What the task asks — Beneath this task are records; print exactly the stretch of them from the line with "gain $g$ (output" through the line with "the input/input signal.", both ends included.

Dataset records —
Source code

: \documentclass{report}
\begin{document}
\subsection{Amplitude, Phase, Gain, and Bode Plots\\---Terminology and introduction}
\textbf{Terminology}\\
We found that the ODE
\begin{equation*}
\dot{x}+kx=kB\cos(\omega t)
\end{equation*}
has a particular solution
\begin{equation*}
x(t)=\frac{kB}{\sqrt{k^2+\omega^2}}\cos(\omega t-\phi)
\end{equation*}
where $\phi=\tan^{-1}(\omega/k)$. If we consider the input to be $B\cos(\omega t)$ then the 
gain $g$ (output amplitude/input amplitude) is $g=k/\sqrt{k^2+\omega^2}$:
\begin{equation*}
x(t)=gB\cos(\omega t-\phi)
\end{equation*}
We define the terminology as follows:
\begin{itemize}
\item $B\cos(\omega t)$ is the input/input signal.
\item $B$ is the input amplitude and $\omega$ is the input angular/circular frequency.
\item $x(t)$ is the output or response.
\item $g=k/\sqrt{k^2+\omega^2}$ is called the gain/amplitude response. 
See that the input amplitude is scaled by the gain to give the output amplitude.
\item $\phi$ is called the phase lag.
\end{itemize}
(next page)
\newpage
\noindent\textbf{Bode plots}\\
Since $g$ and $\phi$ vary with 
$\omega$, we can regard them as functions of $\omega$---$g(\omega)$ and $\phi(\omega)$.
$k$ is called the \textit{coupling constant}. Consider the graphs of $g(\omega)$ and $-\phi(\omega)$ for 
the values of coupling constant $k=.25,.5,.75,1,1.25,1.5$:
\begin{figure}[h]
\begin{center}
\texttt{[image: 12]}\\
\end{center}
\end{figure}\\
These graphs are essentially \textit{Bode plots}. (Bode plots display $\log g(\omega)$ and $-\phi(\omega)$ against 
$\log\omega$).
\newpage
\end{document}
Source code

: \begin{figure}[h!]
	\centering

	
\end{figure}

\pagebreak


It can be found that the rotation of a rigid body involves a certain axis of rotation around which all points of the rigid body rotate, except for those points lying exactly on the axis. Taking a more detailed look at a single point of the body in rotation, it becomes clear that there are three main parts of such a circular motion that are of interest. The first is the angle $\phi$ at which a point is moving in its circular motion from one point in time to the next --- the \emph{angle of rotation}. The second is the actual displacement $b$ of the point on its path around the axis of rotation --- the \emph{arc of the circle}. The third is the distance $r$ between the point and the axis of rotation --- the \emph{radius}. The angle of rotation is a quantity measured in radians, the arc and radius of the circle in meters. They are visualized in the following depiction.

Written response —
gain $g$ (output amplitude/input amplitude) is $g=k/\sqrt{k^2+\omega^2}$:
\begin{equation*}
x(t)=gB\cos(\omega t-\phi)
\end{equation*}
We define the terminology as follows:
\begin{itemize}
\item $B\cos(\omega t)$ is the input/input signal.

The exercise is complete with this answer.